Portugal Joins EU Pushback Against New Vape & Tobacco Tax

EU Tobacco Tax Portugal Vape Ban

Portugal has publicly challenged the European Commission’s proposed revision of the Tobacco Excise Directive (TED), joining a growing coalition of member states concerned about its far-reaching consequences. The Portuguese Ministry of Finance warns that the directive, which aims to harmonize taxes across the bloc, could fuel illicit trade, cause annual revenue losses of up to €1.5 billion, and undermine the fiscal autonomy of member states.

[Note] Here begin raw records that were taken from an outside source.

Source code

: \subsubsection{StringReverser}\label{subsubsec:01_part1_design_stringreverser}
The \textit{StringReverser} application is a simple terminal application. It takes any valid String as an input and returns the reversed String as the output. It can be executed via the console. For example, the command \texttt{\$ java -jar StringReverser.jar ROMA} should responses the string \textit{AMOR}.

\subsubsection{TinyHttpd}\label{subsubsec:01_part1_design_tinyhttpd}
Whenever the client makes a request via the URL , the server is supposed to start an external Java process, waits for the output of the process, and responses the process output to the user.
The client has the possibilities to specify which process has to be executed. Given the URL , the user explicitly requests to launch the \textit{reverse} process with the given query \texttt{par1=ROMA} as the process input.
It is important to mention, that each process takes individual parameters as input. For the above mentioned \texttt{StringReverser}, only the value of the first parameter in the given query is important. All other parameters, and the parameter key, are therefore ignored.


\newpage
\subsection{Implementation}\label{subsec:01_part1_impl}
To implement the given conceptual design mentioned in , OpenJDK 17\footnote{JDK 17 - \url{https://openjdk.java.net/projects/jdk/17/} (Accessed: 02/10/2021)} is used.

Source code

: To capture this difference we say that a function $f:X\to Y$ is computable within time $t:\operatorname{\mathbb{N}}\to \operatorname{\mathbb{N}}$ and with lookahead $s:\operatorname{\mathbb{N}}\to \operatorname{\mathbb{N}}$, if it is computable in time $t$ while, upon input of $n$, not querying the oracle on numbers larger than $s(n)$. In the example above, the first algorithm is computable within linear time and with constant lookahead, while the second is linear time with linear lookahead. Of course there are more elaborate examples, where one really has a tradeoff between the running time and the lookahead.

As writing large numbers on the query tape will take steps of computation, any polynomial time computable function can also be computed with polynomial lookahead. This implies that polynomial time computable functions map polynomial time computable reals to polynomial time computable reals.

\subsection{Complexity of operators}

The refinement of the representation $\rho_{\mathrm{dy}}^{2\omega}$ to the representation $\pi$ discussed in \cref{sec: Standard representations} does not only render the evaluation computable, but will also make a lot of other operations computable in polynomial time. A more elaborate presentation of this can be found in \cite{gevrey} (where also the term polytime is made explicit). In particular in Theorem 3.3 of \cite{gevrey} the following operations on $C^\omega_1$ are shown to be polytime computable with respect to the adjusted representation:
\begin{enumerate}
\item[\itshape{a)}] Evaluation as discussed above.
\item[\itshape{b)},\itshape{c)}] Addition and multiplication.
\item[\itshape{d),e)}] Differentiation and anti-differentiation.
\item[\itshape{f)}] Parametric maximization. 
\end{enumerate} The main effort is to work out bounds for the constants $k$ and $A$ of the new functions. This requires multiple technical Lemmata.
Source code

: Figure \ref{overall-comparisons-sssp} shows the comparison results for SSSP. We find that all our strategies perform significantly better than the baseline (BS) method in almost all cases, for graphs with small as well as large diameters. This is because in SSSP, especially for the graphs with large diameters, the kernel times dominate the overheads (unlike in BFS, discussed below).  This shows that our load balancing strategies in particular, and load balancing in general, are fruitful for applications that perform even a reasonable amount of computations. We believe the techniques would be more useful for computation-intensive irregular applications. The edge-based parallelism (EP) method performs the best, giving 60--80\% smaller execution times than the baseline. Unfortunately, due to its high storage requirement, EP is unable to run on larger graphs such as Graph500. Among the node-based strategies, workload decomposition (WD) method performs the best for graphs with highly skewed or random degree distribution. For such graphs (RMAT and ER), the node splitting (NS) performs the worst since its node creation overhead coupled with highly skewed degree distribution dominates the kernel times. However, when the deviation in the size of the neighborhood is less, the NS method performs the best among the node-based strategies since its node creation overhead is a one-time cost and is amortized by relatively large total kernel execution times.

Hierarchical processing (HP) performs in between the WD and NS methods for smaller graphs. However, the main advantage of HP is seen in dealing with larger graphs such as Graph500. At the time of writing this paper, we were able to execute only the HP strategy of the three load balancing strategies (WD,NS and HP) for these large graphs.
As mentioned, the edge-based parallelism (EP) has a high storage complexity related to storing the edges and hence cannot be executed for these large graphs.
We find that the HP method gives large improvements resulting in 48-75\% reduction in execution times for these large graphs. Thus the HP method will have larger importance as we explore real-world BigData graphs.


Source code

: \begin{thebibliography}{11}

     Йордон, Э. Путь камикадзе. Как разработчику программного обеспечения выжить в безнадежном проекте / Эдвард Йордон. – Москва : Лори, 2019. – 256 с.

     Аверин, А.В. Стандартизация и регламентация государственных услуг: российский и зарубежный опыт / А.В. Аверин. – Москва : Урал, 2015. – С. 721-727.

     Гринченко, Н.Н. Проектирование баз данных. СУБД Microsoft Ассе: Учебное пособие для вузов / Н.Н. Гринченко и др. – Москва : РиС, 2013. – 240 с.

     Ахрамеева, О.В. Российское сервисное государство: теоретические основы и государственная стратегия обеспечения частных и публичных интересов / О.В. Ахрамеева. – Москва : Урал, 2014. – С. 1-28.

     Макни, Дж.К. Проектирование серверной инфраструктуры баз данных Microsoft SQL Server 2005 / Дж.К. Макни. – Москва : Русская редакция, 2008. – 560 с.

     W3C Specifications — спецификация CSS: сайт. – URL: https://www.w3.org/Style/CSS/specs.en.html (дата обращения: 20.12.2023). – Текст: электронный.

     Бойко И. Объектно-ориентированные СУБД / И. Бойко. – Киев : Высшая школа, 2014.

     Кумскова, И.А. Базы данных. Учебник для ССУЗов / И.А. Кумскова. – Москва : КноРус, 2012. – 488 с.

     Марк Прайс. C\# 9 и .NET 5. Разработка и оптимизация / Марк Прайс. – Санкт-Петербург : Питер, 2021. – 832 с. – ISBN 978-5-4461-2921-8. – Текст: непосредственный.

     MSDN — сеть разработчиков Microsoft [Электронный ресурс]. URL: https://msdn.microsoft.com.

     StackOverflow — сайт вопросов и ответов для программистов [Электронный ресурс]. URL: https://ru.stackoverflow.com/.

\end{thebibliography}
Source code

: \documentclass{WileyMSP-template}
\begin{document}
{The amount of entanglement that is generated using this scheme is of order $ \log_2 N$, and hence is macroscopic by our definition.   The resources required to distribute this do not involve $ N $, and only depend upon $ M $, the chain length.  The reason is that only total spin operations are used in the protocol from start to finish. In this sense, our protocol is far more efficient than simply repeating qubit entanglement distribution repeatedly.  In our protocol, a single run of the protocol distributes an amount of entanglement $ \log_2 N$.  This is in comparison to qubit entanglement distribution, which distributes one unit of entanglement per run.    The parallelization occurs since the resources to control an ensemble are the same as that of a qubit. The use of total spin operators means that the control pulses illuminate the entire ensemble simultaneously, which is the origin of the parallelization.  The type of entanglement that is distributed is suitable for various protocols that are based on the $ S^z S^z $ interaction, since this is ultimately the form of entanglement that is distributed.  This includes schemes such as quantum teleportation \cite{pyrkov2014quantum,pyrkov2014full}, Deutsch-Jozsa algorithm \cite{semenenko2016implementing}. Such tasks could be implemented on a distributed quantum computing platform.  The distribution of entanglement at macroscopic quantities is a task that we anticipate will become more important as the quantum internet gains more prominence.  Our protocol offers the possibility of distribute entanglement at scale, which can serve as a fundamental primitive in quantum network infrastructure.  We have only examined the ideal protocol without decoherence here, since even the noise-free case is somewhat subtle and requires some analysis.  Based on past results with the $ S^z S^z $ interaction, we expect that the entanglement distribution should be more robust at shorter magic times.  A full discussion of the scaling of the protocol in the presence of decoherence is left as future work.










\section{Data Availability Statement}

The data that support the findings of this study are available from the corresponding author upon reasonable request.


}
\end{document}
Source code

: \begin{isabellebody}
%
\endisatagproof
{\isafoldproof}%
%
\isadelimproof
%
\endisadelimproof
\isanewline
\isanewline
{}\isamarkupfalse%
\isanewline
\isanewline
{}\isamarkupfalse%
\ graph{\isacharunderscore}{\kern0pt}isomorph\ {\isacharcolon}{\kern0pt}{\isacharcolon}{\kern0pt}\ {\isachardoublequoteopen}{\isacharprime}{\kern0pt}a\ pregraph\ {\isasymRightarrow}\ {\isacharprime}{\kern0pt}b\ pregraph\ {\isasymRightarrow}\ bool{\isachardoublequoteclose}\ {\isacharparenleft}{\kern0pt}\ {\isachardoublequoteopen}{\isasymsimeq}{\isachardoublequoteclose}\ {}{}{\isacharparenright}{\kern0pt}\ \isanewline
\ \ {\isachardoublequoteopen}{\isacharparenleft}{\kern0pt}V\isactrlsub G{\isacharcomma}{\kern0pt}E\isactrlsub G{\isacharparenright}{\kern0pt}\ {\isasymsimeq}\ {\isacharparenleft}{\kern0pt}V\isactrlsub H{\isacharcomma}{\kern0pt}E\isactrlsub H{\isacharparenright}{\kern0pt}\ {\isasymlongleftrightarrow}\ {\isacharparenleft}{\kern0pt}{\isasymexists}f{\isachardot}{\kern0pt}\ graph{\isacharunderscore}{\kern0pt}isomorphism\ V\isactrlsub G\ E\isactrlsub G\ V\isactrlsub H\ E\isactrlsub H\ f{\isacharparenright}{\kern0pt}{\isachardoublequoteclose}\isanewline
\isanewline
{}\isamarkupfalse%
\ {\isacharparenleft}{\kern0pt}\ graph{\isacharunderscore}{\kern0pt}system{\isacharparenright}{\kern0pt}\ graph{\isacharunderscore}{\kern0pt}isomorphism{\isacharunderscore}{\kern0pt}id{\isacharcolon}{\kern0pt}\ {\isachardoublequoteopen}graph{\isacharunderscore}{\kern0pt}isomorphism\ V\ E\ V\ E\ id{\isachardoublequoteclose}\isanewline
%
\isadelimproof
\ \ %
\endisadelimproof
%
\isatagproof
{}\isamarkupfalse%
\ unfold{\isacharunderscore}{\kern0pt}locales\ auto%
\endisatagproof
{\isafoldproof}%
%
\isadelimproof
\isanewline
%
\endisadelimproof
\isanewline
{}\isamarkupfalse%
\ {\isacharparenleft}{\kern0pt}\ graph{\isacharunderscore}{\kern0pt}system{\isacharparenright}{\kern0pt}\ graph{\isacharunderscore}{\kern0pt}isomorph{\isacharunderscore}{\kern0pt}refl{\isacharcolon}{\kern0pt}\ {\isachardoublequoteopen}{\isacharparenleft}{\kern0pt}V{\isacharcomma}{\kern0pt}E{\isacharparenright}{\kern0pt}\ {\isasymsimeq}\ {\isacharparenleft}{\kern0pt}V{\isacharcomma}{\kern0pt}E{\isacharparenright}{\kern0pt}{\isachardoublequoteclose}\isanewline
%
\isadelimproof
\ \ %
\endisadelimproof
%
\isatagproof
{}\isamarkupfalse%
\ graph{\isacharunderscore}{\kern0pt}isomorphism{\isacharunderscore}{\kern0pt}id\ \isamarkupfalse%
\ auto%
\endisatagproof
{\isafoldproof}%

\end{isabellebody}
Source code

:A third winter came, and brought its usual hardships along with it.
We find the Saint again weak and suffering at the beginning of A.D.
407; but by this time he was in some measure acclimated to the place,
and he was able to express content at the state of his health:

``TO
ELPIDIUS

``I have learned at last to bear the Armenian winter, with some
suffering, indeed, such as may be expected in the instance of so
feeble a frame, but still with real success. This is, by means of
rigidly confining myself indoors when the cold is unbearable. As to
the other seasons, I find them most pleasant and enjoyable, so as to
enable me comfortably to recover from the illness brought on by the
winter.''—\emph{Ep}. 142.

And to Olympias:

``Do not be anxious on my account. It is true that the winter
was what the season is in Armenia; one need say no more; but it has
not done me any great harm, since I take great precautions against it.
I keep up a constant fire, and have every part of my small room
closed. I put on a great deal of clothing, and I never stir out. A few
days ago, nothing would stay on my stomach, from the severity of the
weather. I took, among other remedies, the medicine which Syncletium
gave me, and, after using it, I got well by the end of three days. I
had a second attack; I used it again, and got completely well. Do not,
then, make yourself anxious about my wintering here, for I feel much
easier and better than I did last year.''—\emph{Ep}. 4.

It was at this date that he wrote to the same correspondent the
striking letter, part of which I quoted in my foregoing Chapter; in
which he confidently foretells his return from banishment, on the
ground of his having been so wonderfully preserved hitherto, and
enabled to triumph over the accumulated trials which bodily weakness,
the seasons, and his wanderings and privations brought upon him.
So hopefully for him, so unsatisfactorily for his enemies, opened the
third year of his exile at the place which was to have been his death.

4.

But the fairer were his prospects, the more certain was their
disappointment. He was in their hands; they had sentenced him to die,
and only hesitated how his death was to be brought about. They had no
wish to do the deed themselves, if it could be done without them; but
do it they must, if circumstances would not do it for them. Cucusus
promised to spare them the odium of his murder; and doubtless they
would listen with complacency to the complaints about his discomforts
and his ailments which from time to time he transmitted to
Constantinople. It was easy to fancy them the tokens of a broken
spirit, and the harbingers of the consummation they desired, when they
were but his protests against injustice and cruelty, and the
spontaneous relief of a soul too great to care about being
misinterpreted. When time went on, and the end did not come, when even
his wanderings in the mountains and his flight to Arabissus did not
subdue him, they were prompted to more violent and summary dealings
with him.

The proposed TED seeks to equate the taxation of reduced-risk alternatives—such as vapes, nicotine pouches, and heated tobacco products—with that of traditional cigarettes. Critics argue this ignores scientific evidence showing these products are significantly less harmful and are used by millions of Europeans as smoking cessation aids. The proposal includes a potential 790% tax increase on nicotine pouches.

Portugal, along with countries like Greece, Romania, Sweden, and Bulgaria, argues that the measure, presented under the guise of public health, is a move to centralize fiscal power in Brussels while ignoring national economic and cultural realities. Sweden, a leader in tobacco harm reduction, fears the directive could jeopardize its progress in achieving historically low smoking rates. Greece and Bulgaria are concerned about the economic impact on their significant tobacco industries.

As the TED proposal requires unanimous approval, this growing resistance provides a real opportunity for member states to block or force a reconsideration of a directive they see as counterproductive to both public health and national sovereignty.